→ **TASK ITEM**
Search the listing for the word "recycling". Copy every line where it is found.

→ **MATERIAL SUPPLIED**
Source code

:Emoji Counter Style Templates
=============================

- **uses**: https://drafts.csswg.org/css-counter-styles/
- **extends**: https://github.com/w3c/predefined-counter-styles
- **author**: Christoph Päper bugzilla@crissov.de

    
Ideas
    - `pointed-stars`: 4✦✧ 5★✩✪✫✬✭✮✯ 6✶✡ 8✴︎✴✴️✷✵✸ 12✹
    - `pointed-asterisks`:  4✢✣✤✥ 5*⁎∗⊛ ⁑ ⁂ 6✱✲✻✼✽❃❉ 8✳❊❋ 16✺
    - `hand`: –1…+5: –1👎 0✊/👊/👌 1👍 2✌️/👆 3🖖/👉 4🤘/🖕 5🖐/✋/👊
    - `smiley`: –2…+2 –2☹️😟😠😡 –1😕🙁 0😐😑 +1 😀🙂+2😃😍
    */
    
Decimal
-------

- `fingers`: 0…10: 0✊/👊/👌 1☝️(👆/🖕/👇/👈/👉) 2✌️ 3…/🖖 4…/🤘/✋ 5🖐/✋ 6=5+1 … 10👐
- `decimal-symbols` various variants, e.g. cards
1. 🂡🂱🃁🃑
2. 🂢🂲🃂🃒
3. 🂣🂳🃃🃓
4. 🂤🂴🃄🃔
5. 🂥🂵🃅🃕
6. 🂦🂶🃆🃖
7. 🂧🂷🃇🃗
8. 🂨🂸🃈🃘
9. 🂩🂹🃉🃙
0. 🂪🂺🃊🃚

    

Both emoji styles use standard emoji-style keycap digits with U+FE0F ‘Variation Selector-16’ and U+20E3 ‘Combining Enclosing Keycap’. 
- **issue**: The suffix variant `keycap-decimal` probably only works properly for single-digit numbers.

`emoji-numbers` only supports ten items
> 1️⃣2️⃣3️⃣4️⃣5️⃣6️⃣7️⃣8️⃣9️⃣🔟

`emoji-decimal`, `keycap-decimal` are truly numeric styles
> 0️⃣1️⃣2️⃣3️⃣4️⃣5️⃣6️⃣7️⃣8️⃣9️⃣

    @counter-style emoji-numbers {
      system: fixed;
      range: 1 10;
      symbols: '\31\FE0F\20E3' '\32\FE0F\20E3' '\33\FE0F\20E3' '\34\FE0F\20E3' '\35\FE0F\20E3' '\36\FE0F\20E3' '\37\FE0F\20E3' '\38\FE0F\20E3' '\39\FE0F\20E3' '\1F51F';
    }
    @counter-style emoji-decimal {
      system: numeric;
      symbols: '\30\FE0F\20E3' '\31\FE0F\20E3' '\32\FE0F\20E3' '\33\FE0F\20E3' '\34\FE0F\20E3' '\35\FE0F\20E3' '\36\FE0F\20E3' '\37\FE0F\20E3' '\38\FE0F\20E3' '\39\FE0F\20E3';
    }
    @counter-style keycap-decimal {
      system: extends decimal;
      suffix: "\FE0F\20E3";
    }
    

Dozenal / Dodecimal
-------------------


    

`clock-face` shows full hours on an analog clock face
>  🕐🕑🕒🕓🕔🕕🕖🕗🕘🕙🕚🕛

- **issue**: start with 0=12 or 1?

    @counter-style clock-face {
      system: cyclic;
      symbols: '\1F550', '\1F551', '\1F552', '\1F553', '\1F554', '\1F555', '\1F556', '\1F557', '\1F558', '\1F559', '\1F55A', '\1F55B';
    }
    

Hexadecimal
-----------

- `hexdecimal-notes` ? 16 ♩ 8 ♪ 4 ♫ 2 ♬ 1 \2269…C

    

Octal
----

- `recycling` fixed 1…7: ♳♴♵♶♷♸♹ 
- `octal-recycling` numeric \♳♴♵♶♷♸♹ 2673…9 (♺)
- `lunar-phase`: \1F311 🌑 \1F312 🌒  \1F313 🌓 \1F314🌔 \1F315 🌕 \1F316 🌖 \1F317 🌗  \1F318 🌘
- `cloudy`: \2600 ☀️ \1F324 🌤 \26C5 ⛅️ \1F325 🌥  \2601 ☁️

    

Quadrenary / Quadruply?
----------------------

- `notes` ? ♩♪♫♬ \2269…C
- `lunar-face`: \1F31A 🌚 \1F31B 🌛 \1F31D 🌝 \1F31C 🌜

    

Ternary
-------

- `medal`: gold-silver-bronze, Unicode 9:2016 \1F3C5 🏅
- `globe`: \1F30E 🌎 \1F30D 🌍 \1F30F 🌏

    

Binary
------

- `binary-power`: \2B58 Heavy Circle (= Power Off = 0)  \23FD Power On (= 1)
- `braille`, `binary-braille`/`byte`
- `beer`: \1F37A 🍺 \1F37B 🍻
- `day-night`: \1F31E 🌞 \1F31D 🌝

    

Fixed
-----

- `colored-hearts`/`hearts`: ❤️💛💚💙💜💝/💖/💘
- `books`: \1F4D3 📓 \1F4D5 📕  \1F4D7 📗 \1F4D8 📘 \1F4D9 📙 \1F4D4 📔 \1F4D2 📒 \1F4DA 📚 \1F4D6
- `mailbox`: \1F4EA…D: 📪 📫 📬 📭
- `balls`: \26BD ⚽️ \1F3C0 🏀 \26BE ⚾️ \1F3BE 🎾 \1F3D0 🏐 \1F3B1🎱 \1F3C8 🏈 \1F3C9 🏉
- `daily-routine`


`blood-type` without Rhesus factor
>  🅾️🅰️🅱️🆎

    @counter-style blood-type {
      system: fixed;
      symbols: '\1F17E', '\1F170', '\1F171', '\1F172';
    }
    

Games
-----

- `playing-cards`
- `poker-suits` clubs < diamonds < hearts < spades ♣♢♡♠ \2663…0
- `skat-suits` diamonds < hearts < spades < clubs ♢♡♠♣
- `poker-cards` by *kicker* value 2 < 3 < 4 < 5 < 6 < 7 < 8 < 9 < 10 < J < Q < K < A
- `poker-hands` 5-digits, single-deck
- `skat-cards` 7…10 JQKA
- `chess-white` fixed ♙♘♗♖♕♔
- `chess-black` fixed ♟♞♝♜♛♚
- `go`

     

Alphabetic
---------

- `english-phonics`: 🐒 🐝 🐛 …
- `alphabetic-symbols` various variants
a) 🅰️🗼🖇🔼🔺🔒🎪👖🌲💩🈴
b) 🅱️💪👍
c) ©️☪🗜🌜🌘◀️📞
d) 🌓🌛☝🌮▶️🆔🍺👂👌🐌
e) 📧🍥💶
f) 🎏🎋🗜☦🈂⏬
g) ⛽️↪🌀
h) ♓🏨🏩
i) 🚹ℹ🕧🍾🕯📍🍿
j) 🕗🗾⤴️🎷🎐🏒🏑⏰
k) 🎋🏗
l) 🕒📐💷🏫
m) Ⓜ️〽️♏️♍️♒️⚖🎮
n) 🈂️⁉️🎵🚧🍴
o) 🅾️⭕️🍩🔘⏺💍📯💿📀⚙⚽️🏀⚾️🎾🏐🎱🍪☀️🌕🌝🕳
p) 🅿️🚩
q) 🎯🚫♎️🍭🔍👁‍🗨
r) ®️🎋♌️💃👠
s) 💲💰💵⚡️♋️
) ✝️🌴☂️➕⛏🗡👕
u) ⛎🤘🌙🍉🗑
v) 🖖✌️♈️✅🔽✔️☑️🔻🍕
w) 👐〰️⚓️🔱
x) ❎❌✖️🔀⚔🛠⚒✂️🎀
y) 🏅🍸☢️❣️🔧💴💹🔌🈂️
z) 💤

→ **OUTPUT FOR THIS TASK**
- `recycling` fixed 1…7: ♳♴♵♶♷♸♹ 
- `octal-recycling` numeric \♳♴♵♶♷♸♹ 2673…9 (♺)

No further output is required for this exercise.